THE COACH HOUSE TRUST is a registered charity with its Kelvinbridge headquarters at Belmont Lane in Glasgow and associated workshop sites across the city, including Balmore Industrial Estate and Eastvale Place at Kelvinhaugh.
The Coach House was set up in August 1998 to provide occupational, eductional and employment opportunities for those broadly described as living on the ''margins of society'' -- adults recovering from addiction, mental health problems, physical disabilities and learning difficulties.
There are currently 20 Coach House staff and 50 trainees and volunteers that operate as an emerging social firm with strong support from various Health Trusts and the City Council's Social Work Department.
At the same time, the project is a highly-successful community recycling and local environmental organisation based in a series of former coach houses in Belmont Lane that were lovingly refurbished with grant aid from the National Lottery Charities Board.
Coach House activities have eight facets.
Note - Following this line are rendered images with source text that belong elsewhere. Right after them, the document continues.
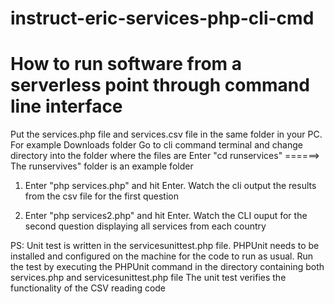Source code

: # instruct-eric-services-php-cli-cmd
# How to run software from a serverless point through command line interface

Put the services.php file and services.csv file in the same folder in your PC. For example Downloads folder
Go to cli command terminal and change directory into the folder where the files are
Enter "cd runservices"  ======> The runservives" folder is an example folder

1. Enter "php services.php" and hit Enter. Watch the cli output the results from the csv file for the first question

2. Enter "php services2.php" and hit Enter. Watch the CLI ouput for the second question displaying all services from each country


PS: Unit test is written in the servicesunittest.php file.
    PHPUnit needs to be installed and configured on the machine for the code to run as usual. Run the test by executing the PHPUnit command in the directory containing both services.php and servicesunittest.php file
    The unit test verifies the functionality of the CSV reading code
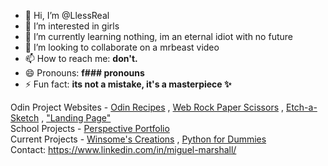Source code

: - 👋 Hi, I’m @LlessReal
- 👀 I’m interested in girls
- 🌱 I’m currently learning nothing, im an eternal idiot with no future
- 💞️ I’m looking to collaborate on a mrbeast video
- 📫 How to reach me: **don't.**
- 😄 Pronouns: **f### pronouns**
- ⚡ Fun fact: **its not a mistake, it's a masterpiece ✨**

Odin Project Websites - [Odin Recipes](https://llessreal.github.io/odin-recipes/) , [Web Rock Paper Scissors](https://llessreal.github.io/RockPaperScissors-Game/) , [Etch-a-Sketch](https://llessreal.github.io/Etch-a-Sketch-thing/) , ["Landing Page"](https://llessreal.github.io/landing-page/)
<br> School Projects - [Perspective Portfolio](https://llessreal.github.io/PERS-PORTFOLIO/)
<br> Current Projects - [Winsome's Creations](https://llessreal.github.io/Winsome-Creations/) , [Python for Dummies](https://llessreal.github.io/Python-for-Dummies/)
<br> Contact: https://www.linkedin.com/in/miguel-marshall/

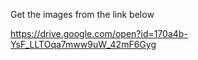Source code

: Get the images from the link below

https://drive.google.com/open?id=170a4b-YsF_LLTOqa7mww9uW_42mF6Gyg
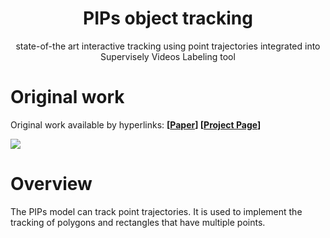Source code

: <div align="center" markdown>
  
# PIPs object tracking

state-of-the art interactive tracking using point trajectories integrated into Supervisely Videos Labeling tool

</div>

# Original work

Original work available by hyperlinks: **[[Paper](https://arxiv.org/abs/2204.04153)] [[Project Page](https://particle-video-revisited.github.io/)]**


<img src='https://particle-video-revisited.github.io/images/fig1.jpg'>

# Overview

The PIPs model can track point trajectories. It is used to implement the tracking of polygons and rectangles that have multiple points.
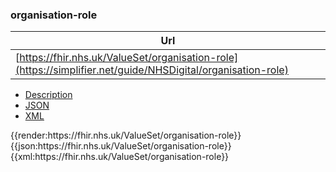 ### organisation-role

|  Url |
|--
| [https://fhir.nhs.uk/ValueSet/organisation-role](https://simplifier.net/guide/NHSDigital/organisation-role) | 

<div class="nhsd-!t-margin-bottom-6">
  <ul class="nav nav-tabs" role="tablist">
        <li role="presentation"  class="active">
            <a href="#Description" role="tab" data-toggle="tab">Description</a>
        </li>
        <li role="presentation">
            <a href="#JSON" role="tab" data-toggle="tab">JSON</a>
        </li>
         <li role="presentation">
            <a href="#XML" role="tab" data-toggle="tab">XML</a>
        </li>
  </ul>
  <div class="tab-content snippet">
    <div id="Tree" role="tabpanel" class="tab-pane active">
{{render:https://fhir.nhs.uk/ValueSet/organisation-role}}
    </div>
    <div id="JSON" role="tabpanel" class="tab-pane">
 {{json:https://fhir.nhs.uk/ValueSet/organisation-role}}
    </div>
    <div id="XML" role="tabpanel" class="tab-pane">
 {{xml:https://fhir.nhs.uk/ValueSet/organisation-role}}
    </div>
  </div>
</div>

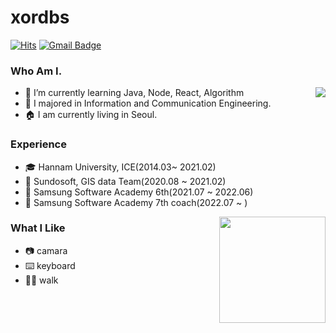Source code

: # xordbs
[![Hits](https://hits.seeyoufarm.com/api/count/incr/badge.svg?url=https%3A%2F%2Fgithub.com%2Fxordbs&count_bg=%23D5A740&title_bg=%23555555&icon=github.svg&icon_color=%23F1ECEC&title=hits&edge_flat=false)](https://github.com/xordbs)
[![Gmail Badge](https://img.shields.io/badge/Gmail-D14836?style=flat&logo=Gmail&logoColor=white)](mailto:xoem00@gmail.com)

### Who Am I. 
<img align='right' src="http://mazassumnida.wtf/api/v2/generate_badge?boj=xordbs">  

- 🌱 I’m currently learning Java, Node, React, Algorithm
- 🥇 I majored in Information and Communication Engineering.
- 🏠 I am currently living in Seoul.


### Experience
- 🎓 Hannam University, ICE(2014.03~ 2021.02)
- 💊 Sundosoft, GIS data Team(2020.08 ~ 2021.02)
- 📖 Samsung Software Academy 6th(2021.07 ~ 2022.06)
- 🏢 Samsung Software Academy 7th coach(2022.07 ~   )
<img align='right' src="https://github-readme-stats.vercel.app/api?username=xordbs" height="170">



### What I Like
- 📷 camara
- ⌨️ keyboard
- 🚶🏻 walk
In the headquarters building there is a computer suite and video unit used for classes with volunteer tutours. There's also studio space where pottery and mosaic projects are undertaken.
Adjoining the building there is a horticultural operation, which includes significant community composting, and which provides a working base for community garden operations on sites throughout Glasgow. There is also a timber sculpture and wood carving workshop on site.
At Balmore, two workshop units (rented from the Council) are used for furniture restoration and the casting manufacture of elaborate paving slabs. Two railway arches (rented from Railtrack) at Eastvale Place are utilised as wood and metalwork shops.
The Coach House project gives training and work placements to people from all over Glasgow who are often referred from Social Work Services and other support projects. The Coach House has a strong commitment to providing training and job opportunities for disadvantaged people, especially those furthest from current or traditional employment.
The project offers practical support to help people productively reintegrate into community life. There's full-time work training for work for adults who can manage independently, but still need some support and help in their day-to-day activities. These trainees learn new environmental work skills through recycling materials, composting and landscaping. They are taught by qualified and experienced craftsmen and part of their training time is spent working with schools and other educational community projects
Over the next five years, the Trust intends to concentrate on developing four main areas.
Recycling materials, including: organic compost, timber, stone and brick, ornamental moulding, furniture, glass, plastics, tyres, paper and cardboard.
Secondly, in partnership with Glasgow City Council's Land Services, Dawsholm Park Yard has been agreed upon as a piloting operation for composting, as well as timber and stone recycling activities.
Thirdly, providing gardening services such as landscaping, routine maintenance and the selling of organically-grown garden produce.
Fourthly, restoring and manufacturing metal and stone resources, refurbishing wood furniture and producing designer products, such as mantelpieces, fire surrounds and garden furniture.
Manufacturing of stained glass, ceramics, cloth and fabric products also occurs at the Coach House site. As well as producing and selling products, the project will offer training workshops, classes for the community and promote visits by school groups.